Aquí entró a tallar mi madre. Me comentó, con la parsimonia que le han otorgado los años, que llevar ese nombre no era nada del otro mundo. Y para muestra, un botón, de esos antiguos, de hueso y abolengo. En el trabajo de mi padre, una conocida empresa de transportes, hoy desaparecida, estaba a cargo de dos jóvenes arrogantes –uno más que el otro- que trataban a sus empleados como si fuesen sus lacayos, denostándolos y obligándolos a realizar faenas ociosas, o encaramándolos en puestos rimbombantes para humillar al destituido. Ocurrencias que el más truhán de los dos celebraba a mandíbula batiente.

Mi padre, hombre laborioso y poco dado a entrar en rencillas, pasaba casi desapercibido en dicho taller, pero, sin ser un real protagonista de los hechos, era testigo privilegiado de cada suceso. Una tarde apareció un muchacho desgarbado, de apariencia que lo emparentaba con cierta gente del sur, un campesino de tomo y lomo, lo que fue ratificado por los burlescos jefes en cuanto el hombre abrió la boca. Dijo llamarse Juan González, nombre y apellido muy comunes, por lo que el jefe más burlón optó por rebautizarlo como Margarito. El campesino, sólo atinó a sonreír, con esa bondad sin malicia de los huasitos jóvenes, intuyendo acaso que los jefes siempre tienen la palabra y si se trataba de comer, era mejor hacerlo sin discutir nada.

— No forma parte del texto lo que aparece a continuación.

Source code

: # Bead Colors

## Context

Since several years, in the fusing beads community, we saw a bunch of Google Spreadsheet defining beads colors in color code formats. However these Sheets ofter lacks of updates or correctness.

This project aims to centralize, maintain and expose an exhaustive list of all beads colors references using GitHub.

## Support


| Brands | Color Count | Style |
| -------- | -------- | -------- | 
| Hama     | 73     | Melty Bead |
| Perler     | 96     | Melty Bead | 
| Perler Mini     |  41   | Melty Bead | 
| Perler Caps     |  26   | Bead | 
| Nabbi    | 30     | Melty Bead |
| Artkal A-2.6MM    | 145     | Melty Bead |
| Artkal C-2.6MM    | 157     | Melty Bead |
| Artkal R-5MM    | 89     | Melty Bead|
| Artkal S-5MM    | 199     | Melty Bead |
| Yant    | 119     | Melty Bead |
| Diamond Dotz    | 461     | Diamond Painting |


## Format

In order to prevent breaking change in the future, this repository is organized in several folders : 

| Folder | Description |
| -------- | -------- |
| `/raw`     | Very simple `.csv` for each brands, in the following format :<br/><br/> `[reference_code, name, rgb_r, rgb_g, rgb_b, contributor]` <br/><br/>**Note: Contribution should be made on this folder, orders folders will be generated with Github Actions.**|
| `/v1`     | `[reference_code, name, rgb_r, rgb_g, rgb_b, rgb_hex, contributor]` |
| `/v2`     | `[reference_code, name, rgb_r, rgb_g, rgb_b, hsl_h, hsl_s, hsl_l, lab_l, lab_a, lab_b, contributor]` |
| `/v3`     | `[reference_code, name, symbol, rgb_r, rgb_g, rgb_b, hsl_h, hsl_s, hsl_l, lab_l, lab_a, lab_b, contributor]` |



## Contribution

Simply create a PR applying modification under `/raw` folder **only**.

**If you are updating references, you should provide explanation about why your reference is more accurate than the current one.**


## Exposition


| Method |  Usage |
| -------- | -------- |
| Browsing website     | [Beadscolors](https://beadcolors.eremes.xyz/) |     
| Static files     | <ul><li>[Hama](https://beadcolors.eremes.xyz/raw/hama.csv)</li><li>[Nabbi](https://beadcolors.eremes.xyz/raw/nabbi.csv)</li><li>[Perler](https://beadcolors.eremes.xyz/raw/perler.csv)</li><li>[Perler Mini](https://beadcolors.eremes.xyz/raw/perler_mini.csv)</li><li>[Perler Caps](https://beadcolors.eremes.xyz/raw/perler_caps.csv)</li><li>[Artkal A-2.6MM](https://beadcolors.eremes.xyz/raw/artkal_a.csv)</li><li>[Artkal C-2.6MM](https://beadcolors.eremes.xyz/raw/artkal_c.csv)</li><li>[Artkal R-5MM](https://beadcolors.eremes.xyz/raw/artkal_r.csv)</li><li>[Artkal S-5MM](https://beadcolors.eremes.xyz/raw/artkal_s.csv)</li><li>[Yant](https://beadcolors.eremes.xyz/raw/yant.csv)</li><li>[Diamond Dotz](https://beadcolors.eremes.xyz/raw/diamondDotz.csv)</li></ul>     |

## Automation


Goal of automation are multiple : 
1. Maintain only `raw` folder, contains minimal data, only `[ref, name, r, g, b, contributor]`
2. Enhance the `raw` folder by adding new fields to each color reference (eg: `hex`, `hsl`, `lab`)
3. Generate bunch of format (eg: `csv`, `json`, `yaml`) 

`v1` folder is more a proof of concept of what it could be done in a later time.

Y así, Margarito para acá y Margarito para allá, el muchacho corría de un lugar a otro para cumplir con todas las labores asignadas, ya sea trapeando el piso, limpiando el interior de los buses o sirviendo para cualquier otro mandado que se les antojara a los jefes.

-¡Margarito! Anda a comprar este repuesto, ¡Margarito! Límpiame de nuevo la oficina que nadie se limpia las “patas” cuando entra.
Y el muchacho obsecuente y con una sonrisa en los labios, aguantaba las bromas de sus jefes, en el bien entendido que no había mala fe en todo eso.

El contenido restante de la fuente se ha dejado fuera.